The total market capitalisation of all cryptocurrencies combined is more than USD 430 billion as of April 2018. The crypto phenomenon has gained a huge number of diehard supporters as well as some very harsh critics. Irrespective of which side of the divide one’s own personal feelings may lie, cryptos have gained both a substantial presence in certain investment portfolios and become the darling of fintech start-ups. One of the biggest hurdles cryptocurrencies face is that they are clearly not understood by most of their potential end users.

However, these end customers are not the only ones that are unsure of their status. Even legislators, regulators, central banks and accounting bodies around the world are undecided about how to deal with certain aspects surrounding cryptocurrencies.

Is it a currency, an asset class or property?

The first major challenge is to classify cryptocurrencies correctly. On the one hand, they are designed to replace currencies but on the other they are being traded and invested in like financial securities. The classification differs not only from one country to another but even from one government agency to another! The tax authorities might treat crypto profits differently when compared with central banks or banking regulators.

What is cryptocurrency according to the IFRS?

Cryptocurrencies would probably not qualify as cash since they are not issued by any government. They cannot be considered cash equivalent because they are too volatile to fit that role. Since holding a cryptocurrency does not legally give you the right to receive some value in return, they might not be considered a financial instrument either. So, at the end of the day, cryptocurrencies might only fit the definition of an intangible asset – something that has no physical presence but can be sold based on its perceived value. At least this is the view held by certain IFRS experts that PwC recently consulted.

In support of this view is the analysis of IFRS guidelines by the Australian Accounting Standards Board. The AASB concluded that digital currencies meet the definition of intangible assets as defined by IFRS’s IAS 38 – Intangible Assets.

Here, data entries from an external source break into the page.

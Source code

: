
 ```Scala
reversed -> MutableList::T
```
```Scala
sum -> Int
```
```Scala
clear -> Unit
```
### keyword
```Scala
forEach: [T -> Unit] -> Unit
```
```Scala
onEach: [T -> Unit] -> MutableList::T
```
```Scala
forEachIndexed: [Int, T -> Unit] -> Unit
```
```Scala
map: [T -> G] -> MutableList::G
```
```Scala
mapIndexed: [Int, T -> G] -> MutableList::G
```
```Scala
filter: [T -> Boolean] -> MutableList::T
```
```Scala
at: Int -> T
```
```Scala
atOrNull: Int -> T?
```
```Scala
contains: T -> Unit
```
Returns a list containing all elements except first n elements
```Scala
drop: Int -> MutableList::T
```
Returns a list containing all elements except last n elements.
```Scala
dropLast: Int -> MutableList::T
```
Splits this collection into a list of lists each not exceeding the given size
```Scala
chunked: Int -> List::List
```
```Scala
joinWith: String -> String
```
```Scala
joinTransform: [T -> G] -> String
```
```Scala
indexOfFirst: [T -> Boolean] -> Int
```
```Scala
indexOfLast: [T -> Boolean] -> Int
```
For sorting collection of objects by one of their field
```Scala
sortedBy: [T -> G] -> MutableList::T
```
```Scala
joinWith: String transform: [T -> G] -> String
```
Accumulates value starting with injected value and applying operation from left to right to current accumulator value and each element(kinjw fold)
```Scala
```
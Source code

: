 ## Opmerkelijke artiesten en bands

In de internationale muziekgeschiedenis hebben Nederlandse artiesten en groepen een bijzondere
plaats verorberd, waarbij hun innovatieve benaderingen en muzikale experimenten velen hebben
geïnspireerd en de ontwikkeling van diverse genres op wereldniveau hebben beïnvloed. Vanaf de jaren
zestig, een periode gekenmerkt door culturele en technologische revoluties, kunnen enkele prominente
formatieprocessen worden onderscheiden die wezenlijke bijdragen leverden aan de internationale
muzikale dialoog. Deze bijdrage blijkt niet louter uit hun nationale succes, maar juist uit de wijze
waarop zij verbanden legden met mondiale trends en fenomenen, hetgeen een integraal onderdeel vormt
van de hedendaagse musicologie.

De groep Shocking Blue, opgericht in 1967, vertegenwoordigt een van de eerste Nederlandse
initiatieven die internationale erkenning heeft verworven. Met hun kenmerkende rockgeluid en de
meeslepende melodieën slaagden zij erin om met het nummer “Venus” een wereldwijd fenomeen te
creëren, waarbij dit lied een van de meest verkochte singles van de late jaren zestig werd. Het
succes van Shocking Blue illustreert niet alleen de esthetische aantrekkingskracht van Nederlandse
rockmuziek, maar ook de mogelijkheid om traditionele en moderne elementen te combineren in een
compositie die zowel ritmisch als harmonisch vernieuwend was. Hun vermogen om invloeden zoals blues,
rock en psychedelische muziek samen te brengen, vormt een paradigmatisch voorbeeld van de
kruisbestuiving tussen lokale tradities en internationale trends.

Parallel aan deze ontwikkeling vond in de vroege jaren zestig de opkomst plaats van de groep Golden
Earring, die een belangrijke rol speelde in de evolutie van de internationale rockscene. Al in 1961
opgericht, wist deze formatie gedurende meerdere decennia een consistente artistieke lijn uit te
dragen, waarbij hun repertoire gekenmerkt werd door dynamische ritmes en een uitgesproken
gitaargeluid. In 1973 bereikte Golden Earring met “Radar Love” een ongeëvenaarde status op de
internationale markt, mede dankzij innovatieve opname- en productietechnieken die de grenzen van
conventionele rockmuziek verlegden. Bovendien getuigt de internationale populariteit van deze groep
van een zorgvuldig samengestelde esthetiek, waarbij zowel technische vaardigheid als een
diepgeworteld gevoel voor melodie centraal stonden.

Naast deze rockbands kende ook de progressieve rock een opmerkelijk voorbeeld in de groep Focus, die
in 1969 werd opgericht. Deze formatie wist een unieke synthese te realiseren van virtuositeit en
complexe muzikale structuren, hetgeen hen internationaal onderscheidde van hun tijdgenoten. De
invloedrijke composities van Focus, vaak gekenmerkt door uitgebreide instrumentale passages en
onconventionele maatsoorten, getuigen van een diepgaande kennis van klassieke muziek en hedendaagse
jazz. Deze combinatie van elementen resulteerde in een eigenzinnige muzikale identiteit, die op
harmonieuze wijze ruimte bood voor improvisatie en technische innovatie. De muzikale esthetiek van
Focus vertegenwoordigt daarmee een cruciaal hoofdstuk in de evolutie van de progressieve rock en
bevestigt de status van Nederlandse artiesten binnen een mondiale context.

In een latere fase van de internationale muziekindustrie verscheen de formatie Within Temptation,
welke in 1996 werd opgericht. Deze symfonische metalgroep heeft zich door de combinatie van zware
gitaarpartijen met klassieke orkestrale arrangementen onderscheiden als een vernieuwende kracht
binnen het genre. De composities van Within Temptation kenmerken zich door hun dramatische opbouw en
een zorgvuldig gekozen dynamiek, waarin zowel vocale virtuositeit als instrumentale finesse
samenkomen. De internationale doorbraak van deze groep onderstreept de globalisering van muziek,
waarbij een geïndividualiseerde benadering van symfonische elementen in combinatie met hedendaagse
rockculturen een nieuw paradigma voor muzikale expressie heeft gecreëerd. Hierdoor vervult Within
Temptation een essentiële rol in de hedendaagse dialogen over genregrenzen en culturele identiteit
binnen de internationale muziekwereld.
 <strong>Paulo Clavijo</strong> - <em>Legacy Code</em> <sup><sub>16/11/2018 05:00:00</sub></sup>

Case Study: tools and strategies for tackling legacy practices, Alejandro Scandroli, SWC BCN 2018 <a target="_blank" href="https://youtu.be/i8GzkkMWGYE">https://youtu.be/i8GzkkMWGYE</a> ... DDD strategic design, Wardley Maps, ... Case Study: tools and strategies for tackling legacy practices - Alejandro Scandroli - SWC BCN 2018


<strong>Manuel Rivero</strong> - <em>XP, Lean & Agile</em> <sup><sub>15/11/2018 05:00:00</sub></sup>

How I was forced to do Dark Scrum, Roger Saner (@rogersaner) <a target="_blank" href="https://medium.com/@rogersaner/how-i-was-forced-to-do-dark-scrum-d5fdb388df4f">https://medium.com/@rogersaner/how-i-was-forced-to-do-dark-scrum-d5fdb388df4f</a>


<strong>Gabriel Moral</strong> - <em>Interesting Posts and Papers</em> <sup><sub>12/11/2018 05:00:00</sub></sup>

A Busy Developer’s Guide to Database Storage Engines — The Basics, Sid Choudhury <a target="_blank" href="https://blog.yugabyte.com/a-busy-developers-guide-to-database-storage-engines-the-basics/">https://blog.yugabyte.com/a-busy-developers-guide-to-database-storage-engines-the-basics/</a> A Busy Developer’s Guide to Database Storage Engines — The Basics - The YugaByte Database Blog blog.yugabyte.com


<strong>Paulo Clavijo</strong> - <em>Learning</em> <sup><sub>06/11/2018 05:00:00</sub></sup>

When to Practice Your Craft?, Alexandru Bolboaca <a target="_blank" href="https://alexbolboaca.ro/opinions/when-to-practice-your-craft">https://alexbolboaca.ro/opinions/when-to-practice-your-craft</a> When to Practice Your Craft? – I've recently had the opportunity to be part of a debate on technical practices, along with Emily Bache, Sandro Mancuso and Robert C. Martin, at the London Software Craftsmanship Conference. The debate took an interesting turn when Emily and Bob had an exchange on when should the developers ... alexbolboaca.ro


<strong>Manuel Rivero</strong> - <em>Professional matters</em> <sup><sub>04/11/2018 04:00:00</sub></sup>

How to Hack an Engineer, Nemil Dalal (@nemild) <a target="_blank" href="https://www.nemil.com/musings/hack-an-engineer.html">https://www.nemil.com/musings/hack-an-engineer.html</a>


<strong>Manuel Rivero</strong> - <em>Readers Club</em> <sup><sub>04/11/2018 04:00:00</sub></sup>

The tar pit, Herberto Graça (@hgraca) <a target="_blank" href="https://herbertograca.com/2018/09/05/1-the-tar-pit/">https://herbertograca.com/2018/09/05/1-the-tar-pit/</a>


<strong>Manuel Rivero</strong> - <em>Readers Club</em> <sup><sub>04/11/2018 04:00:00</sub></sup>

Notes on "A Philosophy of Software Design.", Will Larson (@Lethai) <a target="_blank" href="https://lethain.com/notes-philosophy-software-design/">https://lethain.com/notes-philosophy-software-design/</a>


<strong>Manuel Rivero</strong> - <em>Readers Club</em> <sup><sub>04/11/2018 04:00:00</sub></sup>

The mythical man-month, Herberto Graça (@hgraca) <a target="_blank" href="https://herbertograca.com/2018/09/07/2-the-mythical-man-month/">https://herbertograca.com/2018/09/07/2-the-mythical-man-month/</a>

However, there are some difficulties with even this view.  Intangible assets like brand name or patents are used to generate revenue for the firm. This might or might not be true for cryptocurrencies. In some cases, they are only held for investment purposes which means that they could potentially be treated as an alternative investment class. Digital currencies might also be used to make and accept payments which further complicates the issue of their classification.

Conclusion

The truth is the jury is still out on these digital currencies’ correct accounting classification as the cryptocurrency market is still evolving. In 2017 these currencies gained significant traction amongst large institution players and this has brought the debate about their classification to the fore. International accounting standard setters have still not reached a decisive conclusion yet.  So, in the meantime, the best bet is to treat each case independently based on its specific circumstances.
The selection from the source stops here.